Has he seen medical racism in action?

"Unfortunately, I have," replied Dr. Hood, who is married with four children, "too many times." He gave as an example "patients that I would see that had unnecessary hysterectomies. African-American women get offered the more aggressive treatment.... I'm not sure they value the humanity of African-Americans as much as they do non-African-Americans. And that's what racism is.

"I should say that it's not just the European provider," he added. "We all have our own bias."

A man with a bias against some white scientists is Dr. Abdul Alim Muhammad, who, as health minister for the Nation of Islam gave a talk at the Statewide Black Health Conference in 1992. He was invited by African-American organizations including the Golden State Medical Association, the California chapter of the NMA, of which Dr. Hood was president at the time. Dr. Muhammad made headlines by claiming that the AIDS virus was genetically engineered by white scientists in the 1950s to annihilate black people. Further, the May 31 San Diego Union-Tribune reported, "Muhammad said his theory is not only credible, white AIDS researchers are preventing recognition of a cure. The Nation of Islam has acquired exclusive rights to market a compound, oral dose interferon alpha, after a Kenyan doctor reversed the course of disease in a group of patients there, Muhammad said...

"Interferon alpha has shown no clinical benefit in several studies, according to a federal research panel. But Muhammad said those researchers didn't administer the drug correctly in a conspiracy to keep secret something that could help -- just as they kept penicillin from blacks infected with syphilis in the Tuskegee experiment. In that project, from 1932 to 1972 government researchers tracked the progress of syphilis in black men infected with syphilis but never administered treatment."

Dr. Hood and 61 other physicians sent the Union-Tribune a letter protesting the story. "Our feeling," he told me, "when you read the article was that the only one that talked about AIDS was Dr. Muhammad -- and all he talked about was the conspiracy theory.... Our concern about the article was we didn't feel it was balanced.... There were also other presenters there."

But can you counterbalance a conspiracy theory like Dr. Muhammad's?

"We felt that folks needed to discuss it," Dr. Hood replied, "get it out in the open. There is a lot of paranoia about treatment and vaccines in the African-American community."

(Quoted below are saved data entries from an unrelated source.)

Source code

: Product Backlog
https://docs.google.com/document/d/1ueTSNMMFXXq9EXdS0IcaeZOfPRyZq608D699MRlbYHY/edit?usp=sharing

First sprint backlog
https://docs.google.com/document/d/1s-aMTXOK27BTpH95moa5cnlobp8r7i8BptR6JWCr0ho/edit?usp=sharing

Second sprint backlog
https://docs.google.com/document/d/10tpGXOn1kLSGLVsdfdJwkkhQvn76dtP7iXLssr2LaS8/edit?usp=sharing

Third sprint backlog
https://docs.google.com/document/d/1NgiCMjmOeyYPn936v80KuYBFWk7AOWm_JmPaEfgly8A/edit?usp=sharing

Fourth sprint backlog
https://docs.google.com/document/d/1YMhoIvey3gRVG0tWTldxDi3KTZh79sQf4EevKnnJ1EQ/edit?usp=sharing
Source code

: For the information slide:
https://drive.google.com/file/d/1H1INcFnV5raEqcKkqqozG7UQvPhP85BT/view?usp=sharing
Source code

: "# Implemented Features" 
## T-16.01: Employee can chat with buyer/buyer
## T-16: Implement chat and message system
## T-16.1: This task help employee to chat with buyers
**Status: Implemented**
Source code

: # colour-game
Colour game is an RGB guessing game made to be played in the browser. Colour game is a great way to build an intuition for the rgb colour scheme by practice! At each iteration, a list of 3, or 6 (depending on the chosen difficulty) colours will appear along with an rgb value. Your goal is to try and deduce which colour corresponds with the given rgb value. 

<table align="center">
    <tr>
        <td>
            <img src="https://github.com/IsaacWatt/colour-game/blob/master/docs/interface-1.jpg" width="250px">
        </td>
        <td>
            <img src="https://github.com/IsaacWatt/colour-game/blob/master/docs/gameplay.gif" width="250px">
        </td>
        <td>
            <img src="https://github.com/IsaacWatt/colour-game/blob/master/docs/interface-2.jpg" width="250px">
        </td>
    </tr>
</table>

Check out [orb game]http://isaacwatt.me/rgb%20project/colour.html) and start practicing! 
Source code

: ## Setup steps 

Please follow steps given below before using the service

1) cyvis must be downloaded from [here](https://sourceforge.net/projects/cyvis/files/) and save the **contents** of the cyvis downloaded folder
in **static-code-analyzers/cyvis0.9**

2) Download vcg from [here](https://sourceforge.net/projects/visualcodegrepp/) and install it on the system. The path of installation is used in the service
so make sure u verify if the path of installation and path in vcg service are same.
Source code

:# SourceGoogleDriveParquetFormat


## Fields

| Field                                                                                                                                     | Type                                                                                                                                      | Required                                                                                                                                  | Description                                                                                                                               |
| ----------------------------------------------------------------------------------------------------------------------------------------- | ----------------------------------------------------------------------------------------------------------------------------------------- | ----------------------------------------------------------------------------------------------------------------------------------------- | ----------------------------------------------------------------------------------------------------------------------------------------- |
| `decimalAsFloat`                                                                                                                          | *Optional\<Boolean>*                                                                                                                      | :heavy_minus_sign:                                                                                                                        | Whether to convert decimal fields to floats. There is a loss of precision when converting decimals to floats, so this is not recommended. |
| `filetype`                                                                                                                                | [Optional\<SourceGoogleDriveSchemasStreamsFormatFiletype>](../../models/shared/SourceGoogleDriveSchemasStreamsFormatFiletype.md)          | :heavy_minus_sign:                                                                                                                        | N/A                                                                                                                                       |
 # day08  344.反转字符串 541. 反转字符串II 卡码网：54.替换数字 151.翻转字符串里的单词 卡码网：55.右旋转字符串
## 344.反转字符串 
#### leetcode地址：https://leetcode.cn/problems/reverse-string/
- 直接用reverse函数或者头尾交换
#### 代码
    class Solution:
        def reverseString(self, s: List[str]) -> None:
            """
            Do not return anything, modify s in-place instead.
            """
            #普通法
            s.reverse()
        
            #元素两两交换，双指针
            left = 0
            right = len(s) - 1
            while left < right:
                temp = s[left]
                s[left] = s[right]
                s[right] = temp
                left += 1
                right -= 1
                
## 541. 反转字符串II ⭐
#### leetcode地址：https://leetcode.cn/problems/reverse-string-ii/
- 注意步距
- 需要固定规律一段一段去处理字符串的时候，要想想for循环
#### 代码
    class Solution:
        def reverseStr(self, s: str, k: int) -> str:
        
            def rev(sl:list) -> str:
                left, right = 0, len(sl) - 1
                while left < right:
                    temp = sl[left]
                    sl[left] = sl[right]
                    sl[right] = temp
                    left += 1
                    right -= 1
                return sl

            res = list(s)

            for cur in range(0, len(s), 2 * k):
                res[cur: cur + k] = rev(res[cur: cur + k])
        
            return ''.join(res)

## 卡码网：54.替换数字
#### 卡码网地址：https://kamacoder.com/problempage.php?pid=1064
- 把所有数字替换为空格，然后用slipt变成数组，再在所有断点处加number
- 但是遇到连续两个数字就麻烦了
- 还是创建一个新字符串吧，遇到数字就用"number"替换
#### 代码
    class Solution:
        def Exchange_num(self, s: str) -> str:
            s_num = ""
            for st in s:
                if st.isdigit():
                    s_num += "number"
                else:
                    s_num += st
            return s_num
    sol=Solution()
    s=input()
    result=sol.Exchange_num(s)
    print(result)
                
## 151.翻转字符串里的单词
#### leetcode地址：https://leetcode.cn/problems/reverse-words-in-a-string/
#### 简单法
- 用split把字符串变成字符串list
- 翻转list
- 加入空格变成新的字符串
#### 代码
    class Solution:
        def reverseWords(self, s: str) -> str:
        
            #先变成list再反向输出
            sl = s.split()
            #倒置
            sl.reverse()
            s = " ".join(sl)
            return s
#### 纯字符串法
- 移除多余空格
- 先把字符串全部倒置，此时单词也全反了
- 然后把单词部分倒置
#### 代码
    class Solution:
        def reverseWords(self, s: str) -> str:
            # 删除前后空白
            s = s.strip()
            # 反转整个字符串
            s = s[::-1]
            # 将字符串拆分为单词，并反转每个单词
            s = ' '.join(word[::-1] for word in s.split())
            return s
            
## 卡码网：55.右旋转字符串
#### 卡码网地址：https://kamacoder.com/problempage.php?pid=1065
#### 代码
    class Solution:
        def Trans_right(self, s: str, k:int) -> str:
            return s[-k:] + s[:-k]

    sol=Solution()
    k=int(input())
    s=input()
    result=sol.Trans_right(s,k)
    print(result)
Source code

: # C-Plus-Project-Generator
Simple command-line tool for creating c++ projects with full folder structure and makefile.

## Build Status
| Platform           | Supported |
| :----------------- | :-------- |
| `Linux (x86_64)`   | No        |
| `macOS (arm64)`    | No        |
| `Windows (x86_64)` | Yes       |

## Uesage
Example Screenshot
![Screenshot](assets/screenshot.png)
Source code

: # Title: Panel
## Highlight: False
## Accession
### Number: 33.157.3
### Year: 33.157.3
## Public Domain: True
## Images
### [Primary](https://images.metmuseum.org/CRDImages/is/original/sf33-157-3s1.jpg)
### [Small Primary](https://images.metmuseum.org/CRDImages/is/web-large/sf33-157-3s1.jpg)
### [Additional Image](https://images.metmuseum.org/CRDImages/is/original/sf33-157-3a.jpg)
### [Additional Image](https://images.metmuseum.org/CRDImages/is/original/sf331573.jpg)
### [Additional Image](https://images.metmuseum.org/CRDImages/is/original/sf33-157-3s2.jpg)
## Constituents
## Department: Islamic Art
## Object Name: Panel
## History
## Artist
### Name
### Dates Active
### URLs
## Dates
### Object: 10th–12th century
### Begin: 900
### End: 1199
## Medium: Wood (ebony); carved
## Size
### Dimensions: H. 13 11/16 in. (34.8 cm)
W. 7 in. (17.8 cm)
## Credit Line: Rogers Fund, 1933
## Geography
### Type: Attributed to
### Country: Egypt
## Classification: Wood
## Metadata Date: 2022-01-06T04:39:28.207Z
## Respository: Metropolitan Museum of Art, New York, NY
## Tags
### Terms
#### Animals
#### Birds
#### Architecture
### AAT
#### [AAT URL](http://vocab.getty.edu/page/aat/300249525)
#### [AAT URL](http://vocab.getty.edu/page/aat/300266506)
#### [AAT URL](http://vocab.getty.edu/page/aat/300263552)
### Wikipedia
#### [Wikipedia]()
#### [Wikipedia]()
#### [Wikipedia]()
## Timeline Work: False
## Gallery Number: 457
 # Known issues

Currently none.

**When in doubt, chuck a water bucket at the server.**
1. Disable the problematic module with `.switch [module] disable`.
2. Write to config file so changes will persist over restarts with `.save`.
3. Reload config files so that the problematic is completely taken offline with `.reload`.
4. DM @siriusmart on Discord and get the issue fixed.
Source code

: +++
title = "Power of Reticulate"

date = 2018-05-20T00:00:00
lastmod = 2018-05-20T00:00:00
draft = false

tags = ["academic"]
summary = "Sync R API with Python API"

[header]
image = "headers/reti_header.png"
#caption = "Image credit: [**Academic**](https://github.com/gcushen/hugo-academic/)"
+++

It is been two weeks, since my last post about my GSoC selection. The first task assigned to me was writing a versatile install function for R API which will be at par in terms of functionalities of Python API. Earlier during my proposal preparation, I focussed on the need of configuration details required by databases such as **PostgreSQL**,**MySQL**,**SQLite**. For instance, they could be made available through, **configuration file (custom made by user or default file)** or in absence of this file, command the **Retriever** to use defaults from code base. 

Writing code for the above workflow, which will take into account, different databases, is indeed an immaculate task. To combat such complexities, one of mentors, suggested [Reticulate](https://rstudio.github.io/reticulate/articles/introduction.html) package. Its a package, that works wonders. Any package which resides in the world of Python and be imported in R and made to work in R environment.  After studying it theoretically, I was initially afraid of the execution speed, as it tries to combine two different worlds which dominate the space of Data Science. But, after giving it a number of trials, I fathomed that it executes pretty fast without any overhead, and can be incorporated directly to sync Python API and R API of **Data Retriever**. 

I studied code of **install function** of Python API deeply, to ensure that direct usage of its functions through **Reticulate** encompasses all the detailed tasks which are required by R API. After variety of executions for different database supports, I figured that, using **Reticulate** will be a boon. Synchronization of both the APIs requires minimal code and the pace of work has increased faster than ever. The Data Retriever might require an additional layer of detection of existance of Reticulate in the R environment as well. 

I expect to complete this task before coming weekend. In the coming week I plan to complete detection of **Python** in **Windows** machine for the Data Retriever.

Dialogue begins at home, but as future president of the NMA Dr. Hood is getting set to jet all over the country stirring up "an intense dialogue" about racism. "Not so that people feel guilty about it but so that they begin to do something about it," he said. Hood believes that the dialogue should include chapters of the American Medical Association and other medical associations. "I believe they should start sponsoring colloquiums and forums throughout the country. And I think that this dialogue needs to start taking place in federal government." Dr. Hood noted that "the National Medical Association has on a regular basis been called to testify before Congress. We were involved in the various health initiatives of the Clinton administration."

Ultimately, the NMA hopes to see governmental monitors for racial bias in health care. "To my knowledge, there's never really been any racial monitors put in; as a matter of fact, we've always tried to run from that." But studies such as the lung-cancer surgery discrepancy -- the latest in a slew of studies with similar findings of racial bias since the '70s -- have convinced Dr. Hood that monitors must be put in place. "I'm raising the issue that we need to start developing them," he said. "I think they need to be directed at outcomes."